We think you need these skills to ace Data Analyst in Manchester
Some tips for your application 🫡
Tailor Your CV:Make sure your CV is tailored to the Data Analyst role. Highlight your relevant experience in data analytics, data science, and any specific tools or technologies mentioned in the job description. We want to see how your skills align with what we're looking for!
Craft a Compelling Cover Letter:Your cover letter is your chance to shine! Use it to tell us why you're passionate about data analytics and how you can contribute to our mission at Mobysoft. Be sure to mention any specific projects or achievements that showcase your skills.
Showcase Your Technical Skills:Since this role requires strong technical skills, make sure to include any relevant programming languages, tools, and methodologies you've used. Whether it's Python, SQL, or data visualisation tools like Power BI, we want to know what you're capable of!
Apply Through Our Website:We encourage you to apply through our website for a smoother application process. It helps us keep track of your application and ensures you don’t miss out on any important updates. Plus, it’s super easy!
How to prepare for a job interview at Mobysoft Ltd
✨Know Your Data
Before the interview, brush up on your data analytics skills. Be prepared to discuss specific projects you've worked on, especially those involving data wrangling and transformation. Highlight how you’ve used tools like SQL, Python, or Power BI to derive insights from data.
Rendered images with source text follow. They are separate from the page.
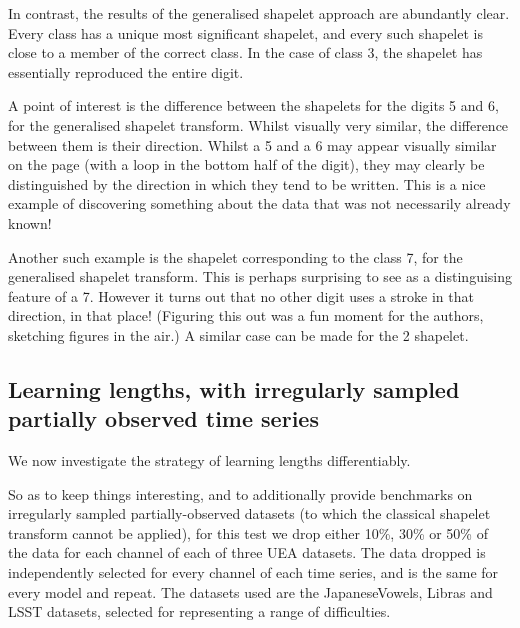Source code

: \documentclass{article}
\theoremstyle{plain}
\theoremstyle{definition}
\begin{document}
In contrast, the results of the generalised shapelet approach are abundantly clear. Every class has a unique most significant shapelet, and every such shapelet is close to a member of the correct class. In the case of class 3, the shapelet has essentially reproduced the entire digit.


A point of interest is the difference between the shapelets for the digits 5 and 6, for the generalised shapelet transform. Whilst visually very similar, the difference between them is their direction. Whilst a 5 and a 6 may appear visually similar on the page (with a loop in the bottom half of the digit), they may clearly be distinguished by the direction in which they tend to be written. This is a nice example of discovering something about the data that was not necessarily already known!

Another such example is the shapelet corresponding to the class 7, for the generalised shapelet transform. This is perhaps surprising to see as a distinguising feature of a 7. However it turns out that no other digit uses a stroke in that direction, in that place! (Figuring this out was a fun moment for the authors, sketching figures in the air.) A similar case can be made for the 2 shapelet.

\subsection{Learning lengths, with irregularly sampled partially observed time series} \label{subsec:uea_missing_and_length}
We now investigate the strategy of learning lengths differentiably.

So as to keep things interesting, and to additionally provide benchmarks on irregularly sampled partially-observed datasets (to which the classical shapelet transform cannot be applied), for this test we drop either 10\%, 30\% or 50\% of the data for each channel of each of three UEA datasets. The data dropped is independently selected for every channel of each time series, and is the same for every model and repeat. The datasets used are the JapaneseVowels, Libras and LSST datasets, selected for representing a range of difficulties.
\end{document}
✨Understand the Company’s Mission
Familiarise yourself with Mobysoft's vision and mission. Understand how their data solutions impact social housing. This will help you align your answers with their goals and demonstrate your genuine interest in making a difference in the sector.
✨Prepare for Technical Questions
Expect technical questions related to data pipelines, statistical methods, and visualisation techniques. Practice explaining complex concepts in simple terms, as you may need to communicate findings to non-technical audiences. Use examples from your experience to illustrate your points.
✨Show Your Curiosity
Mobysoft values curiosity and a proactive approach. Be ready to discuss how you stay updated with emerging technologies and analytical methods. Share any recent learnings or experiments you've conducted that showcase your enthusiasm for data analytics.